Virtual Data Processing for Business Intelligence

Virtual Data Processing for Business Intelligence

To make better-informed decisions, organizations need to collect and analyze diverse and accurate data in a timely manner. Traditional practice has been to extract, transform and load (ETL) data into an enterprise data warehouse (EDW) – a repository providing an integrated view of the business, including historical aspects.

Building data warehouses takes time: typically 6-24 months – even if you're enhancing an existing one. During that period, there's no way to get an enterprise view of the data. By the time the EDW is complete, business requirements may have changed, and any analytics developed in early iterations will need to be reworked.

Hadoop and other Big Data sources can bring further complications.

The Virtual Concept

Data virtualization (DV) technology underlies the new architecture of virtual data processing. Also called data federation, this approach quickly serves up comprehensive data views of remote sources, without having to run through slower ETL processes.

DV techniques can combine disparate sources within a logical layer or “virtual database”. This “information fabric” or “logical data warehouse” can be accessed by reporting applications, downstream (i.e. consumer) applications, and Online Transaction Processing (OLTP) applications.

DV maps data from heterogeneous sources (internal and external), and provides a virtualized layer on top of the source data, which can be understood by target applications. Information is not really taken out of source applications, so there's no need for physical extraction, persisting or massaging of data. This is a faster approach.

The technology can carry out functions relating to data quality, data transformation, data masking, etc., by applying transformation rules on the fly within the DV application. Analytical applications can be built very quickly with no need to spend time understanding the design of source systems or devising extraction methods.

DV is also useful for data cleansing since it provides easier access to operational data. Users can look at a report or dashboard, drill into the data, identify where there's false information, or pinpoint operational problems.

DV can be deployed in a phased manner, and can help organizations gradually construct an enterprise data model.

Virtual Components

DV technology includes three major components:

1. Integrated development environment (IDE):

This is the user interface for development and access.

2. DV server environment:

Its logical layer, created by connecting the DV application to disparate databases, presents a single enterprise data model. Target applications can file a query on source systems via the DV server.

The result set is stored in the cache database/file, so it can be used in future. If the same query is filed again the query operates against the cached database, avoiding excessive hits to the source data. The DV server can store the cache in standard databases like Oracle, SQL Server, DB2 or in any of the in-memory databases.

3. Management environment:

This provides monitoring, administration and error handling.

Business Intelligence (BI) Tools

BI tools make extensive use of dashboards: custom utilities that gather, organize and present information in an accessible way. They offer trend analysis, forecasting and drill-down capabilities. You can combine data from multiple sources, view it from different perspectives, and easily distribute it. 

Many tools can pull data from Excel spreadsheets and Access databases, or any database with an Application Programming Interface (API). This can be of value to organizations whose data is compartmentalized in separate information silos.

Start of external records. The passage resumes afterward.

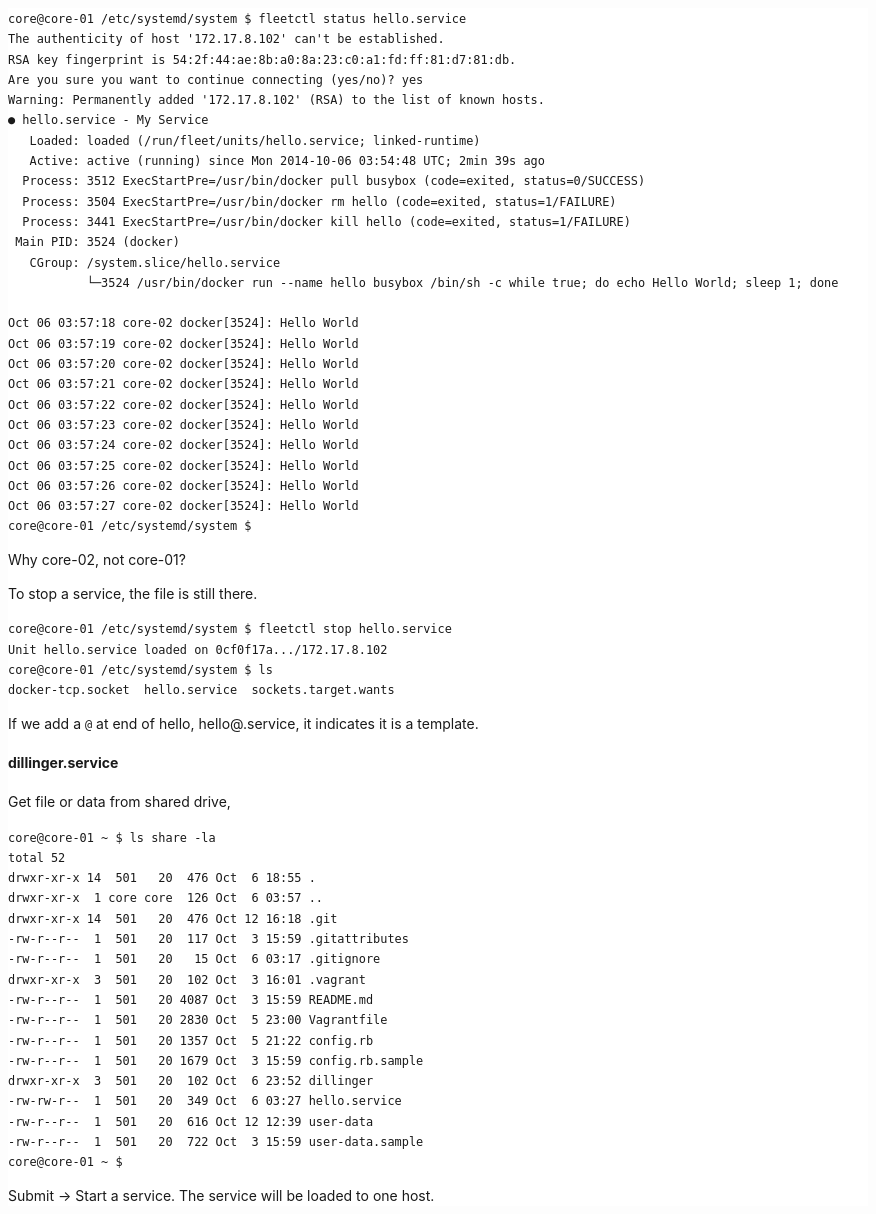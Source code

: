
 ```
core@core-01 /etc/systemd/system $ fleetctl status hello.service
The authenticity of host '172.17.8.102' can't be established.
RSA key fingerprint is 54:2f:44:ae:8b:a0:8a:23:c0:a1:fd:ff:81:d7:81:db.
Are you sure you want to continue connecting (yes/no)? yes
Warning: Permanently added '172.17.8.102' (RSA) to the list of known hosts.
● hello.service - My Service
   Loaded: loaded (/run/fleet/units/hello.service; linked-runtime)
   Active: active (running) since Mon 2014-10-06 03:54:48 UTC; 2min 39s ago
  Process: 3512 ExecStartPre=/usr/bin/docker pull busybox (code=exited, status=0/SUCCESS)
  Process: 3504 ExecStartPre=/usr/bin/docker rm hello (code=exited, status=1/FAILURE)
  Process: 3441 ExecStartPre=/usr/bin/docker kill hello (code=exited, status=1/FAILURE)
 Main PID: 3524 (docker)
   CGroup: /system.slice/hello.service
           └─3524 /usr/bin/docker run --name hello busybox /bin/sh -c while true; do echo Hello World; sleep 1; done

Oct 06 03:57:18 core-02 docker[3524]: Hello World
Oct 06 03:57:19 core-02 docker[3524]: Hello World
Oct 06 03:57:20 core-02 docker[3524]: Hello World
Oct 06 03:57:21 core-02 docker[3524]: Hello World
Oct 06 03:57:22 core-02 docker[3524]: Hello World
Oct 06 03:57:23 core-02 docker[3524]: Hello World
Oct 06 03:57:24 core-02 docker[3524]: Hello World
Oct 06 03:57:25 core-02 docker[3524]: Hello World
Oct 06 03:57:26 core-02 docker[3524]: Hello World
Oct 06 03:57:27 core-02 docker[3524]: Hello World
core@core-01 /etc/systemd/system $
```
Why core-02, not core-01? 

To stop a service, the file is still there.

```
core@core-01 /etc/systemd/system $ fleetctl stop hello.service
Unit hello.service loaded on 0cf0f17a.../172.17.8.102
core@core-01 /etc/systemd/system $ ls
docker-tcp.socket  hello.service  sockets.target.wants
```

If we add a `@` at end of hello, hello@.service, it indicates it is a template.

#### dillinger.service

Get file or data from shared drive,

```
core@core-01 ~ $ ls share -la
total 52
drwxr-xr-x 14  501   20  476 Oct  6 18:55 .
drwxr-xr-x  1 core core  126 Oct  6 03:57 ..
drwxr-xr-x 14  501   20  476 Oct 12 16:18 .git
-rw-r--r--  1  501   20  117 Oct  3 15:59 .gitattributes
-rw-r--r--  1  501   20   15 Oct  6 03:17 .gitignore
drwxr-xr-x  3  501   20  102 Oct  3 16:01 .vagrant
-rw-r--r--  1  501   20 4087 Oct  3 15:59 README.md
-rw-r--r--  1  501   20 2830 Oct  5 23:00 Vagrantfile
-rw-r--r--  1  501   20 1357 Oct  5 21:22 config.rb
-rw-r--r--  1  501   20 1679 Oct  3 15:59 config.rb.sample
drwxr-xr-x  3  501   20  102 Oct  6 23:52 dillinger
-rw-rw-r--  1  501   20  349 Oct  6 03:27 hello.service
-rw-r--r--  1  501   20  616 Oct 12 12:39 user-data
-rw-r--r--  1  501   20  722 Oct  3 15:59 user-data.sample
core@core-01 ~ $
```
Submit -> Start a service. The service will be loaded to one host.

Most BI tools will move the data into a cache (virtual storage space), or a separate data warehouse, effectively creating a separate database. Data can be manipulated for analysis without affecting the original databases. Information can be fed manually, loaded automatically at pre-set times, or when certain actions occur. The tools can display data dynamically from a variety of perspectives, and in near real-time.

BI tools can produce sophisticated graphics like time-dependent scatter plots, spark-lines, and forecasts based on different user-generated scenarios. Often, the graphics can be customized with colors and themes to match your organization’s brand.

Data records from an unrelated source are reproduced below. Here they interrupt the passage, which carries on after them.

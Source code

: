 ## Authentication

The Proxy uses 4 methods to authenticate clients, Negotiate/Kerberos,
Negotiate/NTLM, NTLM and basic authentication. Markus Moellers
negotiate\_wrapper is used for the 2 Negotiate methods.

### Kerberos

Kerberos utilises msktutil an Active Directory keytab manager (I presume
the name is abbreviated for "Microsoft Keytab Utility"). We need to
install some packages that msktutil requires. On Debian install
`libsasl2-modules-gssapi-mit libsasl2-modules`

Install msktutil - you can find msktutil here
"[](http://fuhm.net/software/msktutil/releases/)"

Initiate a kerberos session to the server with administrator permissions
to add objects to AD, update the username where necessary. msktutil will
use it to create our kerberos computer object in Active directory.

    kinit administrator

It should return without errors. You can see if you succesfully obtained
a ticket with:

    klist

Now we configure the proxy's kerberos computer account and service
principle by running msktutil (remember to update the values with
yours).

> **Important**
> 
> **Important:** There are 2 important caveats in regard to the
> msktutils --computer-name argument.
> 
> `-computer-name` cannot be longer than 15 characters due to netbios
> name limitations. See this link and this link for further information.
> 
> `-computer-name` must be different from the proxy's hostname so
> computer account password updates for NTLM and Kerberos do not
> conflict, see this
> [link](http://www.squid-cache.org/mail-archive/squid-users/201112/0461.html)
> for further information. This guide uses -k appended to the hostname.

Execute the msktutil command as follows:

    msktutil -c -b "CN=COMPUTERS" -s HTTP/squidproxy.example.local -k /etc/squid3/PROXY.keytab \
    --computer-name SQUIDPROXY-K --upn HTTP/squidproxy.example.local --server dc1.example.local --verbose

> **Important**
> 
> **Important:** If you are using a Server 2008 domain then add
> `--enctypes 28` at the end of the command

Reports and program data can be emailed to staff on scheduled days and times. Dashboards can be viewed and manipulated from a smartphone, tablet, or anywhere with an internet connection.

BI Best Practices

  • BIstrategy should align with your overall IT strategy and enterprise goals. So, create a business case for it, and outline the expected benefits to bring stakeholders and senior management on board.
  • Develop a vision for the project that can be implemented in steps. It should be phased through multiple sub-projects, each going through iterations. Conceptual, logical, and physical data models should be drawn to provide a foundation for the overall data architecture.
  • Encourage parallel development tracks where multiple steps can be performed simultaneously and multiple activities can occur at the same time within each step.
  • Key Performance Indicators (KPIs) should be used to evaluate your progress. These may include statistical information like sales trends, profit values, customer satisfaction measurements, etc.
  • Constraints on the use of data still apply, even when data is virtualized. So if certain data can only be used within Europe and other data within North America, that condition will have to be observed when using DV.
  • Every application has its own framework for handling updates. The DV layer should not be used to update source systems in real time. Results could be unpredictable and inconsistent.